A ausência deste traço tem produzido efeitos na psicanálise e explica a nostalgia que alguns psicanalistas apresentam em relação ao Nome-do-Pai levando-os a uma prática racional onde buscam fornecer significantes mestres a seus analisantes, na esperança de poderem reconstituir o inconsciente do “papai e mamãe” (S1 – S2). A estes podemos chamar de fundamentalistas psi. Outros, por sua vez, vão buscar na eternidade do inconsciente uma solução, já que aqui nada tem lugar. Assim vemos proliferar uma prática que enlaça religião e psicanálise com a promessa imaginária de uma paz que, sabemos, não advém jamais. Por fim, encontramos aqueles que buscam colocar a psicanálise no passo do progresso, tentando estabelecer uma aliança com o real da ciência. Estes se justificam pelos trabalhos de Freud com a metapsicologia e o dizer de Lacan sobre o real. No entanto, a estes interessa apenas que ao S1 advenha um S2, ou seja, que “isso caminhe!” (Ça Marche!).  Estas três posições dizem respeito à sugestão, pois estão na trilha do S1, da reconstituição de uma identidade que não se sabe distinguir de um traço que identificaria como único. 
Mas existe uma quarta posição, para mantermos nossa idéia do “quatro”, como única possibilidade de desenhar um espaço eqüidistante em nosso mundo. Esta possibilidade é a prática lacaniana que se sustenta no “último” Lacan. Aquele que coloca bem claro que na psicanálise há algo que fracassa. Este princípio é oposto a todos os outros, pois se sustenta no fato de que o “real é sem lei”, confirmando assim o axioma de Lacan da “não relação sexual”. O sucesso da psicanálise é contingente! Com esta perspectiva podemos sustentar que o matema (a $)  diz de um mais de gozo, estado do corpo próprio assexuado que agencia um “isso fracassa” da relação sexual.  Enquanto no discurso do analista há uma tentativa de enlaçar sentido e real, na sociedade hiper-moderna assistimos a uma cisão entre o sentido e o real, produzindo uma pulverização do sintoma que se reduz ao “toma” – desordem – e se espalha pelas páginas do DSM. A consequência disto é uma perda da verdade mentirosa do sintoma, a partir mesmo da desvalorização dos semblantes da própria psicanálise: (Complexo de Édipo e Castração). 
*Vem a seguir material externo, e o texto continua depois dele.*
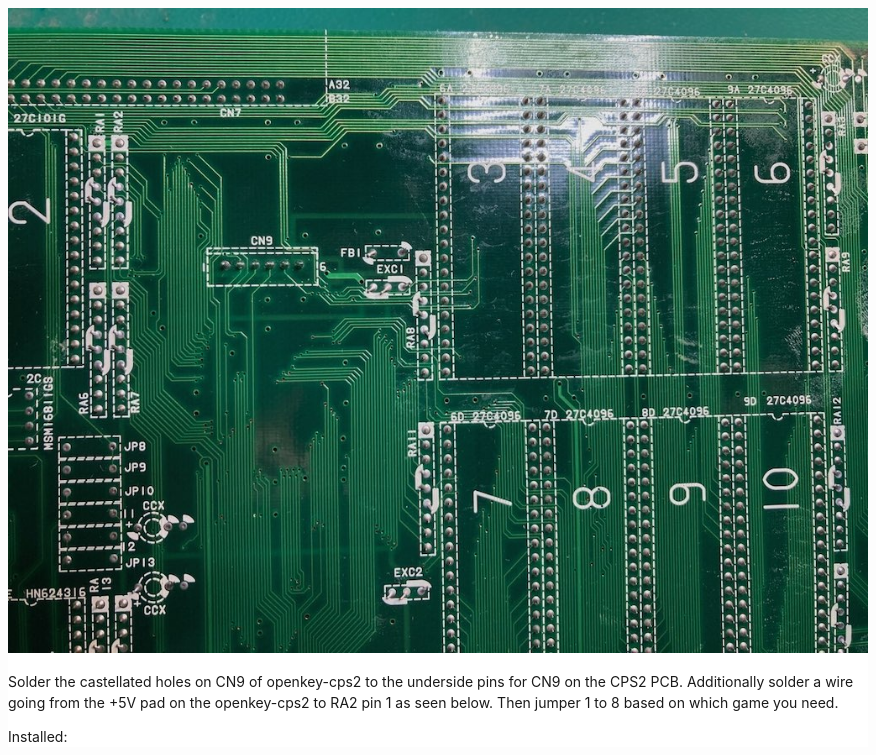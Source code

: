 ![b-5 bottom](images/b_67_bottom.jpg)

Solder the castellated holes on CN9 of openkey-cps2 to the underside pins for CN9 on the CPS2 PCB.  Additionally solder a wire going from the +5V pad on the openkey-cps2 to RA2 pin 1 as seen below.  Then jumper 1 to 8 based on which game you need.  

Installed:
O sintoma fica, então, dividido em suas duas vertentes. Por um lado temos o “toma”, o distúrbio que fica a cargo da biologia, da ciência; e por outro lado permanece um “sin”, um sentido que fica como resto que deve ser acompanhado através de um semblante de escuta ou controlado pela química. Estas atividades ficam a cargo do que se pode chamar uma autoridade protocolar. Em contra partida, sabemos que para a psicanálise o sintoma representa uma verdade para um sujeito. É algo que verifica o Real, por isso Lacan renova o sentido do sintoma ao trata-lo sob a égide de uma nova grafia: sinthoma. (Em francês fica: sinthome que é homófono a sentido do homem ou, como diz Lacan em “Televisão”: saint homme: santo homem.)
Frente a tudo isso o que a psicanálise lacaniana tem a propor pode ser resumido no seguinte: uma nova aliança entre a ciência e a psicanálise baseada na não-relação sexual.